Recent news reports from the US Treasury Department regarding the oil price cap appear to have helped drive up energy prices together with stronger sentiment and a weaker US dollar. According to the US Treasury source, "the oil price cap should be set above the marginal production cost, taking into account past Russian oil prices."

 

In other news, stronger sentiment and slow US Treasury yields cause the US Dollar Index (DXY) to fall intraday by 0.55%, to 109.05 at the latest. It's interesting to see that after a solid day, the US 10-year Treasury yields are still stuck around 3.32%, while the S&P 500 Futures tracks Wall Street's gains at approximately 4,020.

 

Recent market sentiment appeared to be aided by remarks made by US Treasury Secretary Janet Yellen, which suggested that trade relations between the US and China were set to improve.

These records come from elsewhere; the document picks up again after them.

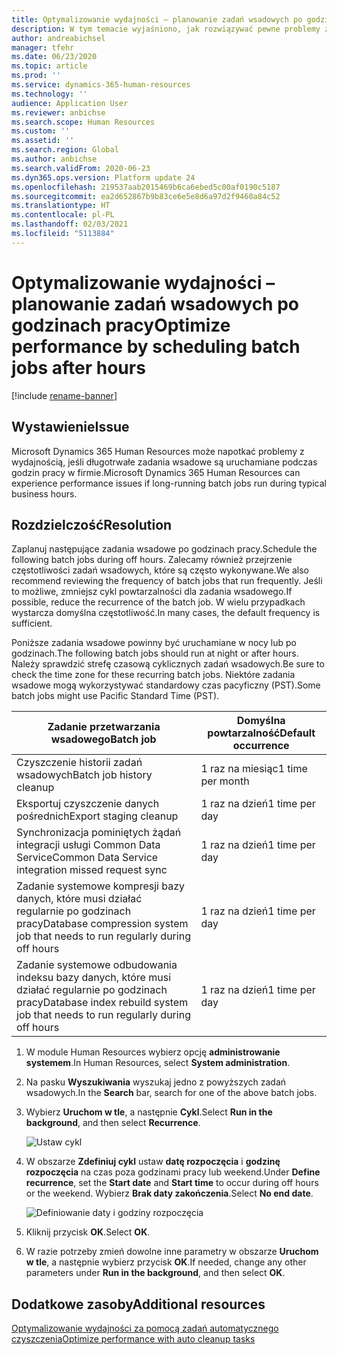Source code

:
 ```yaml
---
title: Optymalizowanie wydajności – planowanie zadań wsadowych po godzinach pracy
description: W tym temacie wyjaśniono, jak rozwiązywać pewne problemy z wydajnością w Microsoft Dynamics 365 Human Resources poprzez planowanie długotrwałych zadań wsadowych po godzinach pracy.
author: andreabichsel
manager: tfehr
ms.date: 06/23/2020
ms.topic: article
ms.prod: ''
ms.service: dynamics-365-human-resources
ms.technology: ''
audience: Application User
ms.reviewer: anbichse
ms.search.scope: Human Resources
ms.custom: ''
ms.assetid: ''
ms.search.region: Global
ms.author: anbichse
ms.search.validFrom: 2020-06-23
ms.dyn365.ops.version: Platform update 24
ms.openlocfilehash: 219537aab2015469b6ca6ebed5c00af0190c5187
ms.sourcegitcommit: ea2d652867b9b83ce6e5e8d6a97d2f9460a84c52
ms.translationtype: HT
ms.contentlocale: pl-PL
ms.lasthandoff: 02/03/2021
ms.locfileid: "5113884"
---
```

# <a name="optimize-performance-by-scheduling-batch-jobs-after-hours"></a><span data-ttu-id="2d207-103">Optymalizowanie wydajności – planowanie zadań wsadowych po godzinach pracy</span><span class="sxs-lookup"><span data-stu-id="2d207-103">Optimize performance by scheduling batch jobs after hours</span></span>

[!include [rename-banner](~/includes/cc-data-platform-banner.md)]

## <a name="issue"></a><span data-ttu-id="2d207-104">Wystawienie</span><span class="sxs-lookup"><span data-stu-id="2d207-104">Issue</span></span>

<span data-ttu-id="2d207-105">Microsoft Dynamics 365 Human Resources może napotkać problemy z wydajnością, jeśli długotrwałe zadania wsadowe są uruchamiane podczas godzin pracy w firmie.</span><span class="sxs-lookup"><span data-stu-id="2d207-105">Microsoft Dynamics 365 Human Resources can experience performance issues if long-running batch jobs run during typical business hours.</span></span>

## <a name="resolution"></a><span data-ttu-id="2d207-106">Rozdzielczość</span><span class="sxs-lookup"><span data-stu-id="2d207-106">Resolution</span></span>

<span data-ttu-id="2d207-107">Zaplanuj następujące zadania wsadowe po godzinach pracy.</span><span class="sxs-lookup"><span data-stu-id="2d207-107">Schedule the following batch jobs during off hours.</span></span> <span data-ttu-id="2d207-108">Zalecamy również przejrzenie częstotliwości zadań wsadowych, które są często wykonywane.</span><span class="sxs-lookup"><span data-stu-id="2d207-108">We also recommend reviewing the frequency of batch jobs that run frequently.</span></span> <span data-ttu-id="2d207-109">Jeśli to możliwe, zmniejsz cykl powtarzalności dla zadania wsadowego.</span><span class="sxs-lookup"><span data-stu-id="2d207-109">If possible, reduce the recurrence of the batch job.</span></span> <span data-ttu-id="2d207-110">W wielu przypadkach wystarcza domyślna częstotliwość.</span><span class="sxs-lookup"><span data-stu-id="2d207-110">In many cases, the default frequency is sufficient.</span></span>

<span data-ttu-id="2d207-111">Poniższe zadania wsadowe powinny być uruchamiane w nocy lub po godzinach.</span><span class="sxs-lookup"><span data-stu-id="2d207-111">The following batch jobs should run at night or after hours.</span></span> <span data-ttu-id="2d207-112">Należy sprawdzić strefę czasową cyklicznych zadań wsadowych.</span><span class="sxs-lookup"><span data-stu-id="2d207-112">Be sure to check the time zone for these recurring batch jobs.</span></span> <span data-ttu-id="2d207-113">Niektóre zadania wsadowe mogą wykorzystywać standardowy czas pacyficzny (PST).</span><span class="sxs-lookup"><span data-stu-id="2d207-113">Some batch jobs might use Pacific Standard Time (PST).</span></span>

| <span data-ttu-id="2d207-114">Zadanie przetwarzania wsadowego</span><span class="sxs-lookup"><span data-stu-id="2d207-114">Batch job</span></span> | <span data-ttu-id="2d207-115">Domyślna powtarzalność</span><span class="sxs-lookup"><span data-stu-id="2d207-115">Default occurrence</span></span> |
| --- | --- |
| <span data-ttu-id="2d207-116">Czyszczenie historii zadań wsadowych</span><span class="sxs-lookup"><span data-stu-id="2d207-116">Batch job history cleanup</span></span> | <span data-ttu-id="2d207-117">1 raz na miesiąc</span><span class="sxs-lookup"><span data-stu-id="2d207-117">1 time per month</span></span> |
| <span data-ttu-id="2d207-118">Eksportuj czyszczenie danych pośrednich</span><span class="sxs-lookup"><span data-stu-id="2d207-118">Export staging cleanup</span></span> | <span data-ttu-id="2d207-119">1 raz na dzień</span><span class="sxs-lookup"><span data-stu-id="2d207-119">1 time per day</span></span> |
| <span data-ttu-id="2d207-120">Synchronizacja pominiętych żądań integracji usługi Common Data Service</span><span class="sxs-lookup"><span data-stu-id="2d207-120">Common Data Service integration missed request sync</span></span> | <span data-ttu-id="2d207-121">1 raz na dzień</span><span class="sxs-lookup"><span data-stu-id="2d207-121">1 time per day</span></span> |
| <span data-ttu-id="2d207-122">Zadanie systemowe kompresji bazy danych, które musi działać regularnie po godzinach pracy</span><span class="sxs-lookup"><span data-stu-id="2d207-122">Database compression system job that needs to run regularly during off hours</span></span> | <span data-ttu-id="2d207-123">1 raz na dzień</span><span class="sxs-lookup"><span data-stu-id="2d207-123">1 time per day</span></span> |
| <span data-ttu-id="2d207-124">Zadanie systemowe odbudowania indeksu bazy danych, które musi działać regularnie po godzinach pracy</span><span class="sxs-lookup"><span data-stu-id="2d207-124">Database index rebuild system job that needs to run regularly during off hours</span></span> | <span data-ttu-id="2d207-125">1 raz na dzień</span><span class="sxs-lookup"><span data-stu-id="2d207-125">1 time per day</span></span> |

1. <span data-ttu-id="2d207-126">W module Human Resources wybierz opcję **administrowanie systemem**.</span><span class="sxs-lookup"><span data-stu-id="2d207-126">In Human Resources, select **System administration**.</span></span>

2. <span data-ttu-id="2d207-127">Na pasku **Wyszukiwania** wyszukaj jedno z powyższych zadań wsadowych.</span><span class="sxs-lookup"><span data-stu-id="2d207-127">In the **Search** bar, search for one of the above batch jobs.</span></span>

3. <span data-ttu-id="2d207-128">Wybierz **Uruchom w tle**, a następnie **Cykl**.</span><span class="sxs-lookup"><span data-stu-id="2d207-128">Select **Run in the background**, and then select **Recurrence**.</span></span>

   ![Ustaw cykl](media/talent-batch-history-cleanup-recurrence.png)

4. <span data-ttu-id="2d207-130">W obszarze **Zdefiniuj cykl** ustaw **datę rozpoczęcia** i **godzinę rozpoczęcia** na czas poza godzinami pracy lub weekend.</span><span class="sxs-lookup"><span data-stu-id="2d207-130">Under **Define recurrence**, set the **Start date** and **Start time** to occur during off hours or the weekend.</span></span> <span data-ttu-id="2d207-131">Wybierz **Brak daty zakończenia**.</span><span class="sxs-lookup"><span data-stu-id="2d207-131">Select **No end date**.</span></span> 

   ![Definiowanie daty i godziny rozpoczęcia](media/talent-batch-history-cleanup-define-recurrence.png)

5. <span data-ttu-id="2d207-133">Kliknij przycisk **OK**.</span><span class="sxs-lookup"><span data-stu-id="2d207-133">Select **OK**.</span></span>

6. <span data-ttu-id="2d207-134">W razie potrzeby zmień dowolne inne parametry w obszarze **Uruchom w tle**, a następnie wybierz przycisk **OK**.</span><span class="sxs-lookup"><span data-stu-id="2d207-134">If needed, change any other parameters under **Run in the background**, and then select **OK**.</span></span>

## <a name="additional-resources"></a><span data-ttu-id="2d207-135">Dodatkowe zasoby</span><span class="sxs-lookup"><span data-stu-id="2d207-135">Additional resources</span></span>

[<span data-ttu-id="2d207-136">Optymalizowanie wydajności za pomocą zadań automatycznego czyszczenia</span><span class="sxs-lookup"><span data-stu-id="2d207-136">Optimize performance with auto cleanup tasks</span></span>](hr-admin-troubleshooting-batch-history.md)
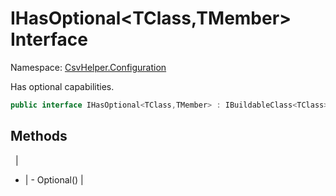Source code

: # IHasOptional&lt;TClass,TMember&gt; Interface

Namespace: [CsvHelper.Configuration](/api/CsvHelper.Configuration)

Has optional capabilities.

```cs
public interface IHasOptional<TClass,TMember> : IBuildableClass<TClass>
```

## Methods
&nbsp; | &nbsp;
- | -
Optional() | 
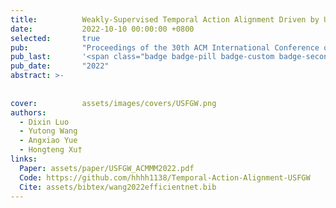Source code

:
 ```yaml
---
title:          Weakly-Supervised Temporal Action Alignment Driven by Unbalanced Spectral Fused Gromov-Wasserstein Distance
date:           2022-10-10 00:00:00 +0800
selected:       true
pub:            "Proceedings of the 30th ACM International Conference on Multimedia, ACMMM "
pub_last:       '<span class="badge badge-pill badge-custom badge-secondary">Conference</span><span class="badge badge-pill badge-custom badge-warning">Poster</span>'
pub_date:       "2022"
abstract: >-
  
  
cover:          assets/images/covers/USFGW.png
authors:
  - Dixin Luo
  - Yutong Wang
  - Angxiao Yue
  - Hongteng Xu†
links:
  Paper: assets/paper/USFGW_ACMMM2022.pdf
  Code: https://github.com/hhhh1138/Temporal-Action-Alignment-USFGW
  Cite: assets/bibtex/wang2022efficientnet.bib
---
```

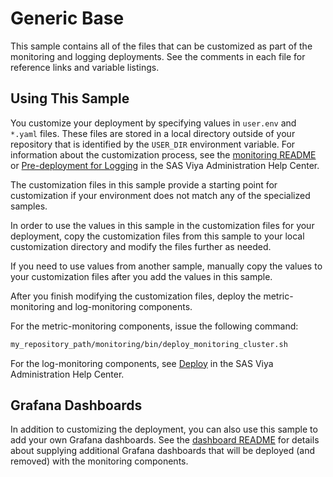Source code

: # Generic Base

This sample contains all of the files that can be customized as part of the
monitoring and logging deployments. See the comments in each file for
reference links and variable listings.

## Using This Sample

You customize your deployment by specifying values in `user.env` and `*.yaml`
files. These files are stored in a local directory outside of your
repository that is identified by the `USER_DIR` environment variable. 
For information about the customization process, see the
[monitoring README](../../monitoring/README.md#mon_custom) or 
[Pre-deployment for Logging](https://documentation.sas.com/?cdcId=sasadmincdc&cdcVersion=default&docsetId=callogging&docsetTarget=p1j31coiuoun6mn1om73shkcq4ut.htm) 
in the SAS Viya Administration Help Center.

The customization files in this sample provide a starting point for
customization if your environment does not match any of the specialized
samples.

In order to use the values in this sample in the customization files for your
deployment, copy the customization files from this sample to your local
customization directory and modify the files further as needed.

If you need to use values from another sample, manually copy the values to
your customization files after you add the values in this sample.

After you finish modifying the customization files, deploy the metric-monitoring and
log-monitoring components.

For the metric-monitoring components, issue the following command:

```bash
my_repository_path/monitoring/bin/deploy_monitoring_cluster.sh
```

For the log-monitoring components, see 
[Deploy](https://documentation.sas.com/?cdcId=sasadmincdc&cdcVersion=default&docsetId=callogging&docsetTarget=p0288u3wuftagyn1x1965tatn4zu.htm) in the SAS Viya Administration Help Center.

## Grafana Dashboards

In addition to customizing the deployment, you can also use this sample to add
your own Grafana dashboards. See the [dashboard README](monitoring/dashboards/README.md)
for details about supplying additional Grafana dashboards that will be deployed
(and removed) with the monitoring components.
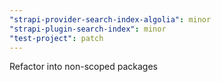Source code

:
 ```yaml
---
"strapi-provider-search-index-algolia": minor
"strapi-plugin-search-index": minor
"test-project": patch
---
```


Refactor into non-scoped packages
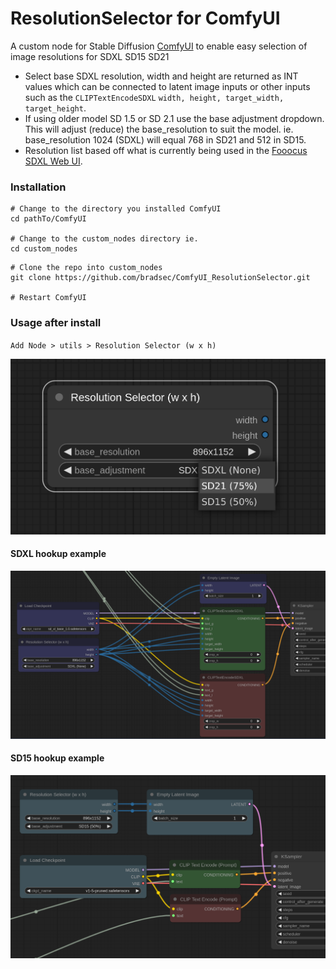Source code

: # ResolutionSelector for ComfyUI

A custom node for Stable Diffusion [ComfyUI](https://github.com/comfyanonymous/ComfyUI) to enable easy selection of image resolutions for SDXL SD15 SD21

- Select base SDXL resolution, width and height are returned as INT values which can be connected to latent image inputs or other inputs such as the `CLIPTextEncodeSDXL` `width, height, target_width, target_height`. 
- If using older model SD 1.5 or SD 2.1 use the base adjustment dropdown. This will adjust (reduce) the base_resolution to suit the model. ie. base_resolution 1024 (SDXL) will equal 768 in SD21 and 512 in SD15.
- Resolution list based off what is currently being used in the [Fooocus SDXL Web UI](https://github.com/lllyasviel/Fooocus).

### Installation

```
# Change to the directory you installed ComfyUI
cd pathTo/ComfyUI

# Change to the custom_nodes directory ie.
cd custom_nodes
```

```terminal
# Clone the repo into custom_nodes
git clone https://github.com/bradsec/ComfyUI_ResolutionSelector.git

# Restart ComfyUI
```

### Usage after install
`Add Node > utils > Resolution Selector (w x h)`  
  
![node_example](resolutionselector_node.png)

#### SDXL hookup example
![sdxl_hookup](sdxl_hookup.png)

#### SD15 hookup example
![sd15_hookup](sd15_hookup.png)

The market's attitude also appeared to have been aided by recently stronger US statistics and expectations that global central bankers will be able to offset the shock caused by inflation with a comprehensive strategy and higher rates. The Wall Street Journal (WSJ) article, on the other hand, raises some concerns about the future of China's technological enterprises and casts some doubt on the optimism.

 

A price document examined by Reuters on Friday revealed that Kuwait has decreased the official selling prices for its oil grades for the month of October from the previous month. Before the present program ends in October, US Energy Secretary Jennifer Granholm said the administration of US President Joe Biden is considering whether additional releases of crude oil from the country's emergency stockpiles are necessary. Prior to that, a Department of Energy official reportedly told Reuters that the White House was only considering releasing the 180 million barrels from the US Strategic Petroleum Reserve (SPR) that the president had already stated.

 

It should be highlighted that the recent decline in China's inflation data, coupled with the hawkish central bank activities, presents a challenge to oil purchasers. Both China's Producer Price Index (PPI) and Consumer Price Index (CPI) show unfavorable results for August. However, compared to 2.8% market expectations and 2.7% in the prior year, the headline CPI declined to 2.5% YoY, and the PPI fell to 2.3% from 3.1% projected and 4.2% in the preceding year.